- Born: Kolkatta, India.
- Education: Bachelor's in Sociology
- Alma mater: University of Karachi (1972)
- Occupation: Social entrepreneur
- Organization: The Garage School
- Spouse: Flight Lieutenant Syed Safi Mustafa
- Children: Syed Zain Mustafa

= Shabina Mustafa =

Pakistani social entrepreneur

Shabina Mustafa is a Pakistani social entrepreneur and the founder of The Garage School located in Neelum Colony, Karachi which educates underprivileged children in Karachi who cannot afford education.

== Education ==
Shabina did her bachelor's in Sociology from University of Karachi in 1972.

== Life ==
Shabina Mustafa was born in Calcutta, British India (now Kolkata, India). In her childhood, Shabina moved to East Pakistan (now Bangladesh). She was the youngest amongst her five siblings. Shabina studied at St. Francis Xavier's Convent and Holy Cross College. She later married Flight Lieutenant Syed Safi Mustafa. Shabina was studying in her university when she received the news of her husband being missing in action in 1971. Shabina was married to him for only eighteen months. She was 21 at the time and had one child. Shabina however continued her education at the University of Karachi.

After graduating, Shabina found work as a teacher at the Pakistan Air Force Base Masroor, Mauripur. She and her son Syed Zain Mustafa, lived in a one-bedroom apartment initially. Shabina then moved to her current house after she was able to sell her land. Shabina then worked as a reservations agent at Saudi Arabian Airlines for 32 years.

It was Shabina's husband's dream to open a school for the underprivileged kids in the community. However, with his gone missing, Shabina worried that her husband's dream will not come true. In 1999, Shabina encountered a girl who was refused admission in a sewing class because she could not read or write. Her mother asked Shabina for help and if she could teach her daughter and other children of the neighborhood in her garage. This inspired Shabina to open a learning space for children who could not afford education and she started teaching children in her garage. The first class started with 14 children.

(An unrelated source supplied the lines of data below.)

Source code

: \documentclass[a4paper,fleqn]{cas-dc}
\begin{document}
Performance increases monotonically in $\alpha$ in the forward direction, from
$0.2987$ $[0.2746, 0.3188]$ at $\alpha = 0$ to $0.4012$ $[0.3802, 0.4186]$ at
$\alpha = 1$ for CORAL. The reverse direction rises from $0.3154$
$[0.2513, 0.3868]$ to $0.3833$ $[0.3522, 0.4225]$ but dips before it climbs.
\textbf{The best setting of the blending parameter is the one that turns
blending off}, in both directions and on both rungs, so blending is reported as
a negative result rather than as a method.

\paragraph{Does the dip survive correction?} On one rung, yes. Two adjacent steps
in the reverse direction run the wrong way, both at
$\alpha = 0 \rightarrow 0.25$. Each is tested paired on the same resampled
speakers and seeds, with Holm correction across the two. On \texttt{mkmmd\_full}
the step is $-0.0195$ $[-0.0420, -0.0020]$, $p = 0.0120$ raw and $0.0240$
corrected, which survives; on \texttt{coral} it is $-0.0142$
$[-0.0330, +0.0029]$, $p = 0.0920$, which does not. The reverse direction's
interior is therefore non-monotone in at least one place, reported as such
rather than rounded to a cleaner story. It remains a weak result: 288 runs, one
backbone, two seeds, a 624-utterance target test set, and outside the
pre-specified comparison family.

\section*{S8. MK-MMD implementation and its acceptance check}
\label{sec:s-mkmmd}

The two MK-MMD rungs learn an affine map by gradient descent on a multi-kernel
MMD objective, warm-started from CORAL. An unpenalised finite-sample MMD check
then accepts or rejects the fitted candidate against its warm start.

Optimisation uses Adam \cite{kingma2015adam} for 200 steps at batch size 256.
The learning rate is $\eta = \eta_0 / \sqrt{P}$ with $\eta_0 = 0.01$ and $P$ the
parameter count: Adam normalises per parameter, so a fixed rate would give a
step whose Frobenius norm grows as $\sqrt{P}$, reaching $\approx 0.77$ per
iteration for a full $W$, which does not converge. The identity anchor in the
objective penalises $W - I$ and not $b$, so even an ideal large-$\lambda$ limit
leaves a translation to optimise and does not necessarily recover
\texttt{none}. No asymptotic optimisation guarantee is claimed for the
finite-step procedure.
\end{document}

Initially, Shabina's school had no funding and no furniture or classroom material. Shabina's friends saved her some wood, stones, pencils and scrape paper to be used for the school. Shabina also made her own hand drawn exercise books for use. Shabina would go for work in the morning and then come back to teach the children in the afternoon. Ghazala Nizami, principal of Happy Home School, sent Shabina stationery and exercise books. Some schools also donated newspapers which Shabina sold to buy stationery for her school. Shabina then started seeking out sponsors for her new school. She rented a bigger space to cater more children. As more funding reached her school, Shabina started a medical programme, adult literacy programme, teacher trainings and food programmes.

By 2002, Shabina's school was becoming overcrowded. Shabina's friend, Abbas Vawda got to know of Shabina's initiative and he started supporting 10 children annually.

In 2006, the Safi Benevolent Trust took over the Garage School and started supporting it for its expansion. Shabina is the president of the board of trustees at Safi benevolent trust since 1999.

The Garage school now comprises three floors. It has now provided education to more than 500 students. The school is located in Neelum Colony. The children have access to education as well as clean water, nutritional diet, medicines and health benefits. The school also holds an annual theatre show which gives the students residing in slums an opportunity at extracurriculars. The school also organizes field trips for the children.

Shabina's school follows a five finger formula which is also the mission of the school: “Taur (Training), Tareeqa (Approach), Tarbiat (Grooming), Taleem (Education) and Tarraqi (Progress)."

The Garage School operates in three shifts. The morning shift takes regular students from pre-nursery level to 10th grade and prepares them for Aga Khan board and Sindh board exam.

== Awards ==
Shabina received the Azm Award in 2011 for her work in education.